Bioscape Indexing
Bioscape places a number of requirements on text indexing solutions (a reasonable number of such solutions being available as described in the "Text Indexing Resources" document). This document discusses these requirements.
Efficient storage of position information
Since many tokens are produced and none discarded by the default tokenisation policy, positions must not occupy excessive amounts of space when stored in an index.
Efficient access to index storage
For large datasets, the solution must be able to deal with the corresponding large files and not rely on reading them into RAM in their entirety.
Convenient access to document identifiers
Many indexing solutions assign arbitrary identifiers to indexed documents, mandating the storage of genuine identifiers in separate field storage, but this can make access to the required information less efficient. For example, consider the retrieval of the genuine document identifiers given the following term dictionary and stored fields:
Term | Documents |
---|---|
gene | 1, 10, 12, 17 |
protein | 9, 10, 12 |
Document | Genuine document identifier |
---|---|
1 | 1230000 |
9 | 1234000 |
10 | 1250000 |
12 | 1300000 |
17 | 1357000 |
Despite discovering that gene is present in documents 1, 10, 12 and 17, this information is not necessarily usable by the rest of the system until the genuine identifiers have been retrieved from each document's stored field containing this information. Although this need not be a problem for small volumes of results, this can make the retrieval of large volumes of results more time-consuming as field information needs to be accessed for each result document. If one could obtain such information directly from the term dictionary, such extra retrieval work would then be avoided.

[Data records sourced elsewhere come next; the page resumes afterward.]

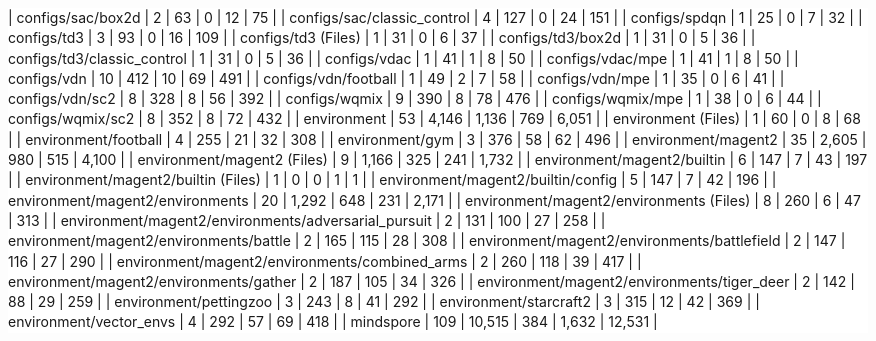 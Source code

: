 | configs/sac/box2d | 2 | 63 | 0 | 12 | 75 |
| configs/sac/classic_control | 4 | 127 | 0 | 24 | 151 |
| configs/spdqn | 1 | 25 | 0 | 7 | 32 |
| configs/td3 | 3 | 93 | 0 | 16 | 109 |
| configs/td3 (Files) | 1 | 31 | 0 | 6 | 37 |
| configs/td3/box2d | 1 | 31 | 0 | 5 | 36 |
| configs/td3/classic_control | 1 | 31 | 0 | 5 | 36 |
| configs/vdac | 1 | 41 | 1 | 8 | 50 |
| configs/vdac/mpe | 1 | 41 | 1 | 8 | 50 |
| configs/vdn | 10 | 412 | 10 | 69 | 491 |
| configs/vdn/football | 1 | 49 | 2 | 7 | 58 |
| configs/vdn/mpe | 1 | 35 | 0 | 6 | 41 |
| configs/vdn/sc2 | 8 | 328 | 8 | 56 | 392 |
| configs/wqmix | 9 | 390 | 8 | 78 | 476 |
| configs/wqmix/mpe | 1 | 38 | 0 | 6 | 44 |
| configs/wqmix/sc2 | 8 | 352 | 8 | 72 | 432 |
| environment | 53 | 4,146 | 1,136 | 769 | 6,051 |
| environment (Files) | 1 | 60 | 0 | 8 | 68 |
| environment/football | 4 | 255 | 21 | 32 | 308 |
| environment/gym | 3 | 376 | 58 | 62 | 496 |
| environment/magent2 | 35 | 2,605 | 980 | 515 | 4,100 |
| environment/magent2 (Files) | 9 | 1,166 | 325 | 241 | 1,732 |
| environment/magent2/builtin | 6 | 147 | 7 | 43 | 197 |
| environment/magent2/builtin (Files) | 1 | 0 | 0 | 1 | 1 |
| environment/magent2/builtin/config | 5 | 147 | 7 | 42 | 196 |
| environment/magent2/environments | 20 | 1,292 | 648 | 231 | 2,171 |
| environment/magent2/environments (Files) | 8 | 260 | 6 | 47 | 313 |
| environment/magent2/environments/adversarial_pursuit | 2 | 131 | 100 | 27 | 258 |
| environment/magent2/environments/battle | 2 | 165 | 115 | 28 | 308 |
| environment/magent2/environments/battlefield | 2 | 147 | 116 | 27 | 290 |
| environment/magent2/environments/combined_arms | 2 | 260 | 118 | 39 | 417 |
| environment/magent2/environments/gather | 2 | 187 | 105 | 34 | 326 |
| environment/magent2/environments/tiger_deer | 2 | 142 | 88 | 29 | 259 |
| environment/pettingzoo | 3 | 243 | 8 | 41 | 292 |
| environment/starcraft2 | 3 | 315 | 12 | 42 | 369 |
| environment/vector_envs | 4 | 292 | 57 | 69 | 418 |
| mindspore | 109 | 10,515 | 384 | 1,632 | 12,531 |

Additionally, when preparing indexes which only contain a selection of documents, the inability to associate genuine identifiers with document-related data can lead to further complication in the process of mapping internal index identifiers to genuine global identifiers, since potentially many different mappings would need to be retained for these "filtered" indexes and for other indexes, all in order to obtain genuine identifiers for any given search result.
An untidy solution can involve the preparation of indexes which attempt to match the internal identifier used by the index with the genuine identifier, by submitting empty documents for all identifiers for which no document exists in the genuine identifier scheme. From the example above, the following correspondence between identifiers and documents would apply:
Identifier | Document information |
---|---|
1 to 1229999 inclusive | empty documents |
1230000 | document |
1230001 to 1233999 | empty documents |
1234000 | document |
1234001 to 1249999 | empty documents |
1250000 | document |
1250001 to 1299999 | empty documents |
1300000 | document |
1300001 to 1356999 | empty documents |
1357000 | document |
Although this gives a one-to-one correspondence between the different identifier types, it is highly likely to "bloat" the term dictionary and bring with it undesirable resource and performance characteristics.